Once all the preparatory steps for creating a study are done, running a study is straightforward: An optimization study can be started from either the Akamas UI (see the following figures) or the command line (refer to the Resource management commands page).
Before actually running an optimization study, it is highly recommended to read the following sections:
Once started, managing studies is different for offline optimization studies (see here below) and live optimization studies (see here below).
Notice that once an offline optimization study has started, it can only be stopped or let be finished and not restarted again. However, it is also possible to reuse experiments executed in another study in another (successfully or not) finished study - this is called bootstrapping and is illustrated by the following figure (also refer to the Bootstrap Step page on the reference page).
This can be useful for multiple reasons, including the case of an error (e.g. a misconfigured workflow) that requires "restarting" the study.

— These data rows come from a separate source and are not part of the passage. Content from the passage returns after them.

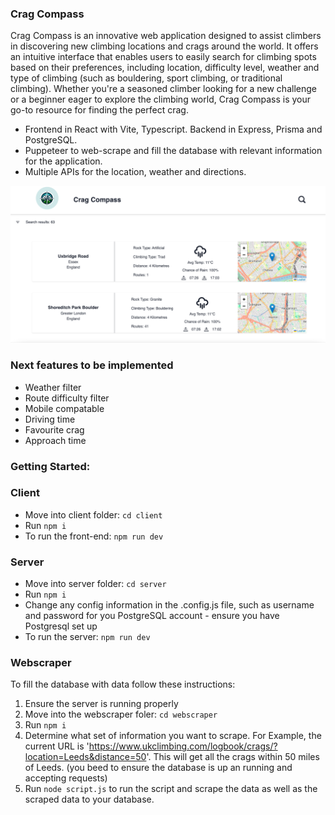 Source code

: ### Crag Compass

Crag Compass is an innovative web application designed to assist climbers in discovering new climbing locations and crags around the world. It offers an intuitive interface that enables users to easily search for climbing spots based on their preferences, including location, difficulty level, weather and type of climbing (such as bouldering, sport climbing, or traditional climbing). Whether you're a seasoned climber looking for a new challenge or a beginner eager to explore the climbing world, Crag Compass is your go-to resource for finding the perfect crag.

- Frontend in React with Vite, Typescript. Backend in Express, Prisma and PostgreSQL.
- Puppeteer to web-scrape and fill the database with relevant information for the application.
- Multiple APIs for the location, weather and directions.

![Alt text](readMeAssets/Crag-Compass-Screenshot.png)

### Next features to be implemented

- Weather filter
- Route difficulty filter
- Mobile compatable
- Driving time
- Favourite crag
- Approach time

### Getting Started:

### Client

- Move into client folder: `cd client`
- Run `npm i`
- To run the front-end: `npm run dev`

### Server

- Move into server folder: `cd server`
- Run `npm i`
- Change any config information in the .config.js file, such as username and password for you PostgreSQL account - ensure you have Postgresql set up
- To run the server: `npm run dev`

### Webscraper

To fill the database with data follow these instructions:

1.  Ensure the server is running properly
2.  Move into the webscraper foler: `cd webscraper`
3.  Run `npm i`
4.  Determine what set of information you want to scrape. For Example, the current URL is 'https://www.ukclimbing.com/logbook/crags/?location=Leeds&distance=50'. This will get all the crags within 50 miles of Leeds. (you beed to ensure the database is up an running and accepting requests)
5.  Run `node script.js` to run the script and scrape the data as well as the scraped data to your database.
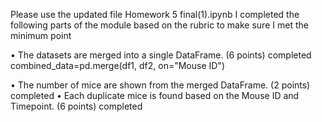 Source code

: Please use the updated file Homework 5 final(1).ipynb
I completed the following parts of the module based on the rubric to make sure I met the minimum point

•	The datasets are merged into a single DataFrame. (6 points) completed
combined_data=pd.merge(df1, df2, on="Mouse ID")

•	The number of mice are shown from the merged DataFrame. (2 points) completed
•	Each duplicate mice is found based on the Mouse ID and Timepoint. (6 points) completed
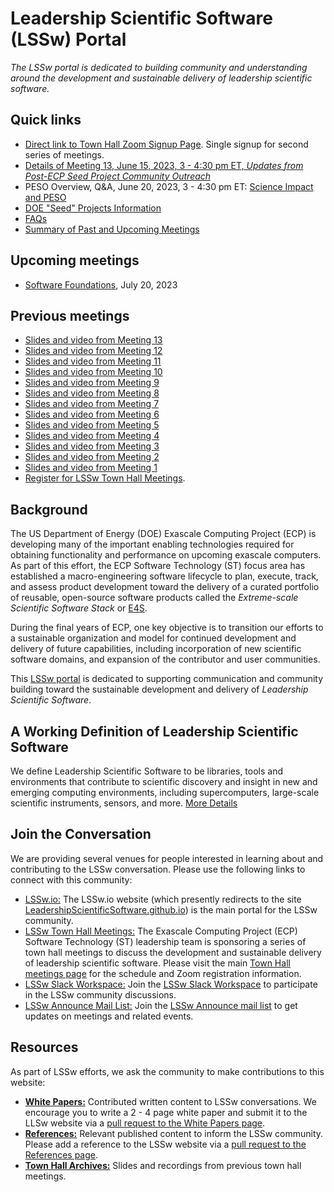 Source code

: # Leadership Scientific Software (LSSw) Portal

*The LSSw portal is dedicated to building community and understanding around the development and sustainable delivery of leadership scientific software.*

## Quick links
- [Direct link to Town Hall Zoom Signup Page](https://exascaleproject.zoomgov.com/Meetings/register/vJItduGrqDMpEiSpPgjLeb3IgZsSkw-oZcQ).  Single signup for second series of meetings.
- [Details of Meeting 13, June 15, 2023, 3 - 4:30 pm ET, _Updates from Post-ECP Seed Project Community Outreach_](Meetings/Meeting13.md)
- PESO Overview, Q&A, June 20, 2023, 3 - 4:30 pm ET: [Science Impact and PESO](PESO/PESOMeeting1.md)
- [DOE "Seed" Projects Information](SeedProjects.md)
- [FAQs](FAQ.md)
- [Summary of Past and Upcoming Meetings](LSSwTownHalls.md)

## Upcoming meetings
- [Software Foundations](), July 20, 2023 

## Previous meetings
- [Slides and video from Meeting 13](Meetings/Meeting13.md)
- [Slides and video from Meeting 12](Meetings/Meeting12.md)
- [Slides and video from Meeting 11](Meetings/Meeting11.md)
- [Slides and video from Meeting 10](Meetings/Meeting10.md)
- [Slides and video from Meeting 9](Meetings/Meeting9.md)
- [Slides and video from Meeting 8](Meetings/Meeting8.md)
- [Slides and video from Meeting 7](Meetings/Meeting7.md)
- [Slides and video from Meeting 6](Meetings/Meeting6.md)
- [Slides and video from Meeting 5](Meetings/Meeting5.md)
- [Slides and video from Meeting 4](Meetings/Meeting4.md)
- [Slides and video from Meeting 3](Meetings/Meeting3.md)
- [Slides and video from Meeting 2](Meetings/Meeting2.md)
- [Slides and video from Meeting 1](Meetings/Meeting1.md)
- [Register for LSSw Town Hall Meetings](LSSwTownHalls.md).  
 
## Background
The US Department of Energy (DOE) Exascale Computing Project (ECP) is developing many of the important enabling technologies required for obtaining functionality and performance on upcoming exascale computers.  As part of this effort, the ECP Software Technology (ST) focus area has established a macro-engineering software lifecycle to plan, execute, track, and assess product development toward the delivery of a curated portfolio of reusable, open-source software products called the *Extreme-scale Scientific Software Stack* or [E4S](https://e4s.io).

During the final years of ECP, one key objective is to transition our efforts to a sustainable organization and model for continued development and delivery of future capabilities, including incorporation of new scientific software domains, and expansion of the contributor and user communities. 

This [LSSw portal](https://lssw.io) is dedicated to supporting communication and community building toward the sustainable development and delivery of *Leadership Scientific Software*.

## A Working Definition of Leadership Scientific Software
We define Leadership Scientific Software to be libraries, tools and environments that contribute to scientific discovery and insight in new and emerging computing environments, including supercomputers, large-scale scientific instruments, sensors, and more. [More Details](LeadershipDefinition.md)

## Join the Conversation
We are providing several venues for people interested in learning about and contributing to the LSSw conversation.  Please use the following links to connect with this community:
- [LSSw.io:](https://lssw.io) The LSSw.io website (which presently redirects to the site [LeadershipScientificSoftware.github.io](https://leadershipscientificsoftware.github.io/)) is the main portal for the LSSw community.
- [LSSw Town Hall Meetings:](LSSwTownHalls.md)  The Exascale Computing Project (ECP) Software Technology (ST) leadership team is sponsoring a series of town hall meetings to discuss the development and sustainable delivery of leadership scientific software. Please visit the main [Town Hall meetings page](LSSwTownHalls.md) for the schedule and Zoom registration information.
- [LSSw Slack Workspace:](https://join.slack.com/t/lsswworkspace/shared_invite/zt-v1idgwld-9tp8DvSJzj2vP3NmDbyjdw) Join the [LSSw Slack Workspace](https://join.slack.com/t/lsswworkspace/shared_invite/zt-v1idgwld-9tp8DvSJzj2vP3NmDbyjdw) to participate in the LSSw community discussions.
- [LSSw Announce Mail List:](https://lssw.io/mailman/listinfo/announce_lssw.io) Join the [LSSw Announce mail list](https://lssw.io/mailman/listinfo/announce_lssw.io) to get updates on meetings and related events.

## Resources
As part of LSSw efforts, we ask the community to make contributions to this website:
- **[White Papers:](WhitePapers/WhitePaperList.md)** Contributed written content to LSSw conversations. We encourage you to write a 2 - 4 page white paper and submit it to the LLSw website via a [pull request to the White Papers page](WhitePapers/WhitePaperList.md).
- **[References:](References/ReferenceList.md)** Relevant published content to inform the LSSw community. Please add a reference to the LSSw website via a [pull request to the References page](References/ReferenceList.md).
- **[Town Hall Archives:](TownHallArchives/TownHallArchiveList.md)** Slides and recordings from previous town hall meetings.
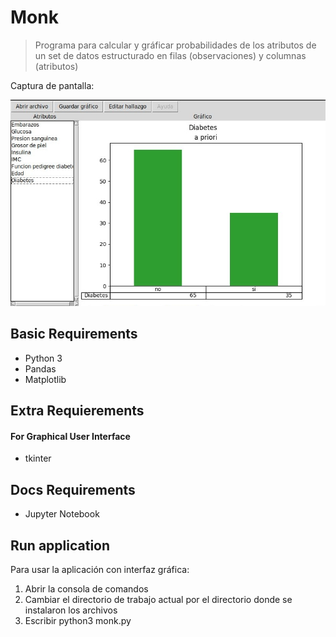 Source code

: # Monk

> Programa para calcular y gráficar probabilidades de los atributos de un set de datos estructurado en filas (observaciones) y columnas (atributos)

Captura de pantalla:

![screenshot](https://github.com/diegofiuba/monk/blob/main/screenshots/screenshot.jpg?raw=true)

## Basic Requirements

* Python 3
* Pandas
* Matplotlib

## Extra Requierements 
#### For Graphical User Interface

* tkinter

## Docs Requirements

* Jupyter Notebook

## Run application

 Para usar la aplicación con interfaz gráfica:

1) Abrir la consola de comandos
2) Cambiar el directorio de trabajo actual por el directorio donde se instalaron los archivos
3) Escribir python3 monk.py

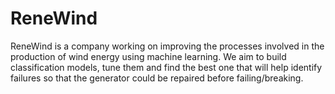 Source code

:# ReneWind
ReneWind is a company working on improving the processes involved in the production of wind energy using machine learning. We aim to build classification models, tune them and find the best one that will help identify failures so that the generator could be repaired before failing/breaking.
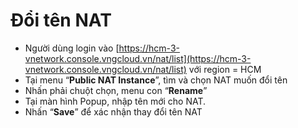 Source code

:# Đổi tên NAT



* Người dùng login vào [https://hcm-3-vnetwork.console.vngcloud.vn/nat/list](https://hcm-3-vnetwork.console.vngcloud.vn/nat/list) với region = HCM
* Tại menu “**Public NAT Instance**”, tìm và chọn NAT muốn đổi tên
* Nhấn phải chuột chọn, menu con “**Rename**”
* Tại màn hình Popup, nhập tên mới cho NAT. 
* Nhấn “**Save**” để xác nhận thay đổi tên NAT
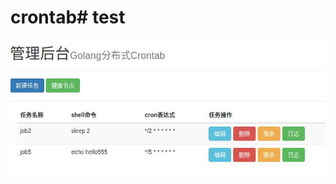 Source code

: # crontab# test


![Image text](https://raw.githubusercontent.com/hellochengxuyuan/crontab/master/Go%E5%BC%80%E5%8F%91----%E5%88%86%E5%B8%83%E5%BC%8F%E4%BB%BB%E5%8A%A1%E8%B0%83%E5%BA%A6.jpg)
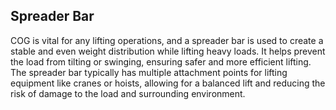 ## Spreader Bar

COG is vital for any lifting operations, and a spreader bar is used to create a stable and even weight distribution while lifting heavy loads. It helps prevent the load from tilting or swinging, ensuring safer and more efficient lifting. The spreader bar typically has multiple attachment points for lifting equipment like cranes or hoists, allowing for a balanced lift and reducing the risk of damage to the load and surrounding environment.

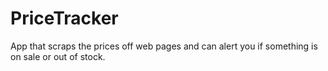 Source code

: # PriceTracker
App that scraps the prices off web pages and can alert you if something is on sale or out of stock. 

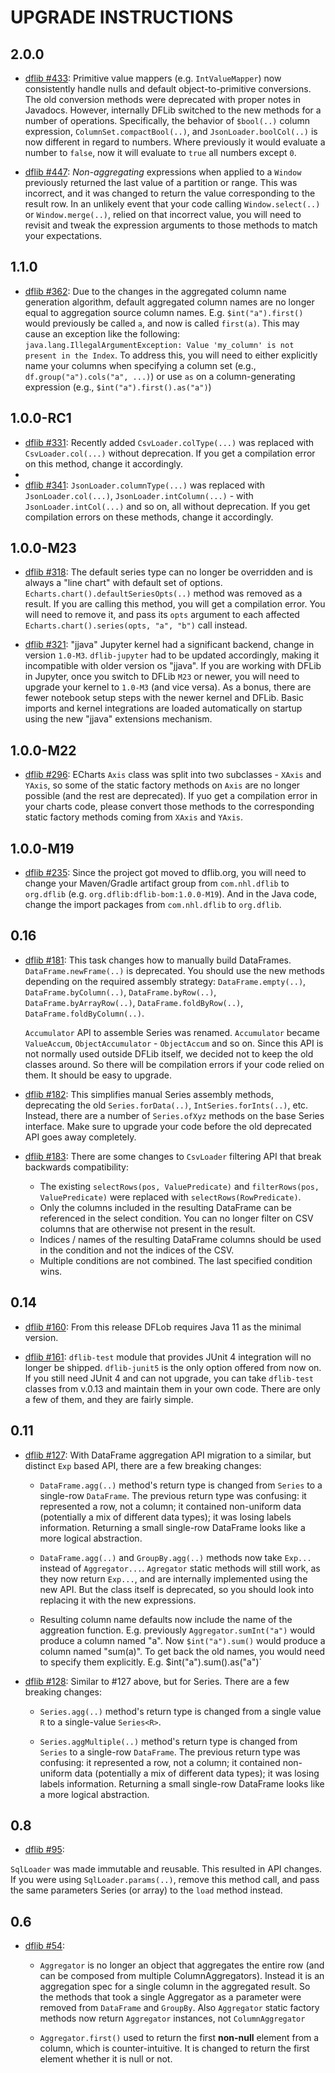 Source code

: # UPGRADE INSTRUCTIONS

## 2.0.0

* [dflib #433](https://github.com/dflib/dflib/issues/433): Primitive value mappers (e.g. `IntValueMapper`) 
now consistently handle nulls and default object-to-primitive conversions. The old conversion methods were deprecated 
with proper notes in Javadocs. However, internally DFLib switched to the new methods for a number of operations. 
Specifically, the behavior of `$bool(..)` column expression, `ColumnSet.compactBool(..)`, and `JsonLoader.boolCol(..)` 
is now different in regard to numbers. Where previously it would evaluate a number to `false`, now it will evaluate
to `true` all numbers except `0`.

* [dflib #447](https://github.com/dflib/dflib/issues/447): _Non-aggregating_ expressions when applied to a `Window`
previously returned the last value of a partition or range. This was incorrect, and it was changed to return the value 
corresponding to the result row. In an unlikely event that your code calling `Window.select(..)` or `Window.merge(..)`,
relied on that incorrect value, you will need to revisit and tweak the expression arguments to those methods to match
your expectations.

## 1.1.0

* [dflib #362](https://github.com/dflib/dflib/issues/362): Due to the changes in the aggregated column name generation algorithm, default aggregated column names are no longer equal to aggregation source column names. E.g. `$int("a").first()` would previously be called `a`, and now is called `first(a)`. This may cause an exception like the following: `java.lang.IllegalArgumentException: Value 'my_column' is not present in the Index`. To address this, you will need to either explicitly name your columns when specifying a column set (e.g., `df.group("a").cols("a", ...)`) or use `as` on a column-generating  expression  (e.g., `$int("a").first().as("a")`)

## 1.0.0-RC1

* [dflib #331](https://github.com/dflib/dflib/issues/331): Recently added `CsvLoader.colType(...)` was
  replaced with `CsvLoader.col(...)` without deprecation. If you get a compilation error on this method, change it
  accordingly.
* 
* [dflib #341](https://github.com/dflib/dflib/issues/341): `JsonLoader.columnType(...)` was
replaced with `JsonLoader.col(...)`, `JsonLoader.intColumn(...)` - with `JsonLoader.intCol(...)` and so on, all 
without deprecation. If you get compilation errors on these methods, change it accordingly.

## 1.0.0-M23
* [dflib #318](https://github.com/dflib/dflib/issues/318): The default series type can no longer
be overridden and is always a "line chart" with default set of options. `Echarts.chart().defaultSeriesOpts(..)` 
method was removed as a result. If you are calling this method, you will get a compilation error. You will need to
remove it, and pass its `opts` argument to each affected `Echarts.chart().series(opts, "a", "b")` call instead.

* [dflib #321](https://github.com/dflib/dflib/issues/321): "jjava" Jupyter kernel had a significant backend,
change in version `1.0-M3`. `dflib-jupyter` had to be updated accordingly, making it incompatible with older version os 
"jjava". If you are working with DFLib in Jupyter, once you switch to DFLib `M23` or newer, you will need to upgrade
your kernel to `1.0-M3` (and vice versa). As a bonus, there are fewer notebook setup steps with the newer kernel and 
DFLib. Basic imports and kernel integrations are loaded automatically on startup using the new "jjava" extensions mechanism.

## 1.0.0-M22

* [dflib #296](https://github.com/dflib/dflib/issues/296): ECharts `Axis` class was split into two
subclasses - `XAxis` and `YAxis`, so some of the static factory methods on `Axis` are no longer possible (and the
rest are deprecated).  If yuo get a compilation error in your charts code, please convert those methods to the 
corresponding static factory methods coming from `XAxis` and `YAxis`.

## 1.0.0-M19

* [dflib #235](https://github.com/dflib/dflib/issues/235): Since the project got moved to dflib.org,
you will need to change your Maven/Gradle artifact group from `com.nhl.dflib` to `org.dflib` (e.g. 
`org.dflib:dflib-bom:1.0.0-M19`). And in the Java code, change the import packages from `com.nhl.dflib` to `org.dflib`.

## 0.16
* [dflib #181](https://github.com/dflib/dflib/issues/181): This task changes how to manually build 
  DataFrames. `DataFrame.newFrame(..)` is deprecated. You should use the new methods depending on the required
  assembly strategy: `DataFrame.empty(..)`, `DataFrame.byColumn(..)`, `DataFrame.byRow(..)`, 
  `DataFrame.byArrayRow(..)`, `DataFrame.foldByRow(..)`, `DataFrame.foldByColumn(..)`.
 
  `Accumulator` API to assemble Series was renamed. `Accumulator` became `ValueAccum`, `ObjectAccumulator` - 
  `ObjectAccum` and so on. Since this API is not normally used outside DFLib itself, we decided not to keep the old 
  classes around. So there will be compilation errors if your code relied on them. It should be easy to upgrade.

* [dflib #182](https://github.com/dflib/dflib/issues/182): This simplifies manual Series assembly methods,
  deprecating the old `Series.forData(..)`, `IntSeries.forInts(..)`, etc. Instead, there are a number of `Series.ofXyz`
  methods on the base Series interface. Make sure to upgrade your code before the old deprecated API goes away completely.

* [dflib #183](https://github.com/dflib/dflib/issues/183): There are some changes to `CsvLoader` filtering 
  API that break backwards compatibility:

  * The existing `selectRows(pos, ValuePredicate)` and `filterRows(pos, ValuePredicate)` were replaced with 
    `selectRows(RowPredicate)`.
  * Only the columns included in the resulting DataFrame can be referenced in the select condition. You can no longer 
  filter on CSV columns that are otherwise not present in the result.
  * Indices / names of the resulting DataFrame columns should be used in the condition and not the indices of the CSV.
  * Multiple conditions are not combined. The last specified condition wins.

## 0.14

* [dflib #160](https://github.com/dflib/dflib/issues/160): From this release DFLob requires Java 11
  as the minimal version.

* [dflib #161](https://github.com/dflib/dflib/issues/161): `dflib-test` module that provides JUnit 4 
  integration will no longer be shipped. `dflib-junit5` is the only option offered from now on. If you still need
  JUnit 4 and can not upgrade, you can take `dflib-test` classes from v.0.13 and maintain them in your own code. 
  There are only a few of them, and they are fairly simple.

## 0.11

* [dflib #127](https://github.com/dflib/dflib/issues/127): With DataFrame aggregation API migration to
a similar, but distinct `Exp` based API, there are a few breaking changes:

  * `DataFrame.agg(..)` method's return type is changed from `Series` to a single-row `DataFrame`. The previous return 
  type was confusing: it represented a row, not a column; it contained non-uniform data (potentially a mix of 
  different data types); it was losing labels information. Returning a small single-row DataFrame looks like a more 
  logical abstraction.

  * `DataFrame.agg(..)` and `GroupBy.agg(..)` methods now take `Exp...` instead of `Aggregator...`. `Agregator` 
  static methods will still work, as they now return `Exp...`, and are internally implemented using the new API. 
  But the class itself is deprecated, so you should look into replacing it with the new expressions.
    
  * Resulting column name defaults now include the name of the aggreation function. E.g. previously `Aggregator.sumInt("a")`
    would produce a column named "a". Now `$int("a").sum()` would produce a column named "sum(a)". To get back the old
    names, you would need to specify them explicitly. E.g. $int("a").sum().as("a")`

* [dflib #128](https://github.com/dflib/dflib/issues/128): Similar to #127 above, but for Series. There 
  are a few breaking changes:

  * `Series.agg(..)` method's return type is changed from a single value `R` to a single-value `Series<R>`.

  * `Series.aggMultiple(..)` method's return type is changed from `Series` to a single-row `DataFrame`. The previous 
    return type was confusing: it represented a row, not a column; it contained non-uniform data (potentially a mix of
    different data types); it was losing labels information. Returning a small single-row DataFrame looks like a more
    logical abstraction.


## 0.8

* [dflib #95](https://github.com/dflib/dflib/issues/95):

`SqlLoader` was made immutable and reusable. This resulted in API changes. If you were using `SqlLoader.params(..)`, 
remove this method call, and pass the same parameters Series (or array) to the `load` method instead.

## 0.6

* [dflib #54](https://github.com/dflib/dflib/issues/37): 

  * `Aggregator` is no longer an object that aggregates the entire row 
  (and can be composed from multiple ColumnAggregators). Instead it is 
  an aggregation spec for a single column in the aggregated result. 
  So the methods that took a single Aggregator as a parameter were 
  removed from `DataFrame` and `GroupBy`. Also `Aggregator` static factory
  methods now return `Aggregator` instances, not `ColumnAggregator`

  * `Aggregator.first()` used to return the first **non-null** element from 
  a column, which is counter-intuitive. It is changed to return the first 
  element whether it is null or not.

For live optimization studies, it is possible to stop a study and restart it. However, please notice that this is an irreversible action, that would delete all the executed experiments, so basically, restarting a live study means starting it from scratch.
Since an offline optimization study lasts for at most the number of configured experiments and typically runs in a test or pre-production environment, results could be safely either analyzed after the study has completely finished.
However, it is a good practice to analyze partial results while the study is still running as this may provide useful insights about both the system being optimized (e.g. understanding of the system dynamics and sub-optimal configurations that could be immediately applied) and about the optimization study itself (e.g. how to re-design a workflow or change constraints), early-on.
The Akamas UI displays the results of an offline optimization study in different visual areas:
the Best Configuration section provides the optimal configuration identified by Akamas, as a list of recommended values for the optimization parameters compared to the baseline and ranked according to their relevance;
the Progress tab see the following figures) displays the progression of the study with respect to the study steps, the status of each experiment (and trial), its associated score, and the parameter values of the corresponding configurations; this area is mostly used for study monitoring (e.g. identifying failing workflows) and troubleshooting purposes;
the Analysis tab (see the following figures) displays how the baseline and experiments score with respect to the optimization goal, and the values of metrics and parameters for the corresponding configurations; this area supports the analysis of the different configurations;
the Metrics tab (see the following figure) displays the behavior of the metrics for all executed experiments (and trials); this area supports both study validation activities and deeper analysis of the system behavior;
the Insights section (see the following figure) displays any suboptimal configurations that have been identified for the study KPIs, and also allows making comparisons among them and the best configuration - the page describes in further detail the Insight section and the insights tags displayed in other areas of the Akamas UI.